TASK DETAILS
Please set down word for word every line from the one holding "Currently be hosted" to the end of the data below, both included.

EXCERPTED RECORDS
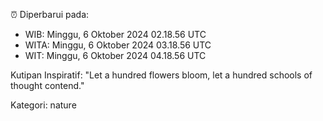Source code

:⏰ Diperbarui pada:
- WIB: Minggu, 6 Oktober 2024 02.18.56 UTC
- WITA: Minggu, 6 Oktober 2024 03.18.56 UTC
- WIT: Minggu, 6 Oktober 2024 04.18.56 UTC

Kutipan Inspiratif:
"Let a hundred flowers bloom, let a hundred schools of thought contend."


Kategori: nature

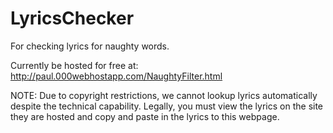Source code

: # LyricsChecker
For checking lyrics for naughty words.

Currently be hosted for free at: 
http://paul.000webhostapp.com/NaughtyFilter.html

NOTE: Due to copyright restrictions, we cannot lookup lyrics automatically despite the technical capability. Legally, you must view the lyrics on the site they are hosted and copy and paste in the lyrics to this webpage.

ANSWER TO THE EXERCISE
Currently be hosted for free at: 
http://paul.000webhostapp.com/NaughtyFilter.html

NOTE: Due to copyright restrictions, we cannot lookup lyrics automatically despite the technical capability. Legally, you must view the lyrics on the site they are hosted and copy and paste in the lyrics to this webpage.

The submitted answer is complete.